Imports Service user instructions

Draft with notes and next steps

Note: Process and documentation for initializing an authority required. Currently, Glen creates a record in the CSpace UI which initializes the default authority and creates a CSID.  That CSID can then be used in the steps below.

1. Create at least one sample record each of your various record types. Make sure you have data in any repeating fields or field groups.

2. Export those records using the Web-based administrative interface to Nuxeo, using Laramie's step-by-step instructions here:

<http://wiki.collectionspace.org/display/collectionspace/Imports+Service+Home#ImportsServiceHome-Howtodeterminethecorrectvaluestoputintoan%22%2Fimports%2Fimport%2Fschema%22element%3A>

Notes:

  • The Nuxeo web-based administrative interface comes with CSpace installation, and runs on port 8080. 
  • We need to check to see if complex catalog record is correctly returned, e.g., nested repeating elements, and having multiple schemas, having ampersands and other character entities.  Note: It looks like you want to export a record that has data in all fields, but especially nested (repeating) structures.  Otherwise the  XML file might not have the XML elements for the nested structure.  See Talend-ETL work for UCB deployments notes as well.
  • Need to confirm how we change nuxeo administrator password, both in nuxeo and in services configuration.
  • This Nuxeo-based export file can also be used to seed the XML tree for outputs created via Talend Open Studio

3. Use the Ruby script near the end of that document to take the records you export in step 2, and convert them to a format that the import service can ingest. You can do this manually, as well, but a script makes this easier.  (Glen created an 'ed' script for the same purpose; you can ask him for that, if you wish.)

Note: We should rewrite this in groovy or something more standard. In the meantime, the ruby script should be in subversion. Multiple copies are sitting around. Aron will create a location for this, in a scripts directory.

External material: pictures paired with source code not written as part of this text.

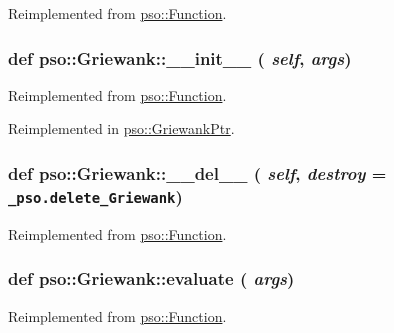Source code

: Reimplemented from \hyperlink{classpso_1_1Function_959f07a6de4f333461fdb0261e6c25ae}{pso::Function}.\hypertarget{classpso_1_1Griewank_c84ac13db6c58cd5ca948ba0340ab4f8}{
\subsubsection{\setlength{\rightskip}{0pt plus 5cm}def pso::Griewank::\_\-\_\-init\_\-\_\- ( {\em self}, \/   {\em args})}}
\label{classpso_1_1Griewank_c84ac13db6c58cd5ca948ba0340ab4f8}




Reimplemented from \hyperlink{classpso_1_1Function_6874097c6476dc85af64b40e76a807e9}{pso::Function}.

Reimplemented in \hyperlink{classpso_1_1GriewankPtr_0814eb7cbb6badaa00a5eeb06077b7db}{pso::GriewankPtr}.\hypertarget{classpso_1_1Griewank_de940e1ba1459422e6e012a71a09f14b}{
\subsubsection{\setlength{\rightskip}{0pt plus 5cm}def pso::Griewank::\_\-\_\-del\_\-\_\- ( {\em self}, \/   {\em destroy} = {\tt \_\-pso.delete\_\-Griewank})}}
\label{classpso_1_1Griewank_de940e1ba1459422e6e012a71a09f14b}




Reimplemented from \hyperlink{classpso_1_1Function_c80bd40fcf4a956e5732ed099bccc598}{pso::Function}.\hypertarget{classpso_1_1Griewank_13250cfc11071d8fd3bf65a5eb69f397}{
\subsubsection{\setlength{\rightskip}{0pt plus 5cm}def pso::Griewank::evaluate ( {\em args})}}
\label{classpso_1_1Griewank_13250cfc11071d8fd3bf65a5eb69f397}




Reimplemented from \hyperlink{classpso_1_1Function_7c958ea6d942a89ae219b872b4d73541}{pso::Function}.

If you use the Ruby script, you'll need to do two things:

a. A one-time task: install Ruby on your system, if it isn't already present. There are examples / links here on how to do so:

<http://wiki.collectionspace.org/display/collectionspace/Imports+Service+Home#ImportsServiceHome-ImportingrecordsexportedfromaCollectionSpaceinstance>

b. Edit the three variables near the top of the script to reflect the specifics of the record type you're importing. Step 2 should give you the information you need to fill in these values:

servicename = "Persons"

recordtype = "Person"

schemas = [ "persons_common" ]

In the case of records where pertinent data is stored in more than one schema; e.g. a common schema, like collectionobjects_common, and one or more extension schemas, like collectionobjects_naturalhistory, the values of the 'schemas' variable might look like this:

schemas = [ "collectionobjects_common", "collectionobjects_naturalhistory" ]

(Scripting contributions to make these variables command-line parameters are welcome :-)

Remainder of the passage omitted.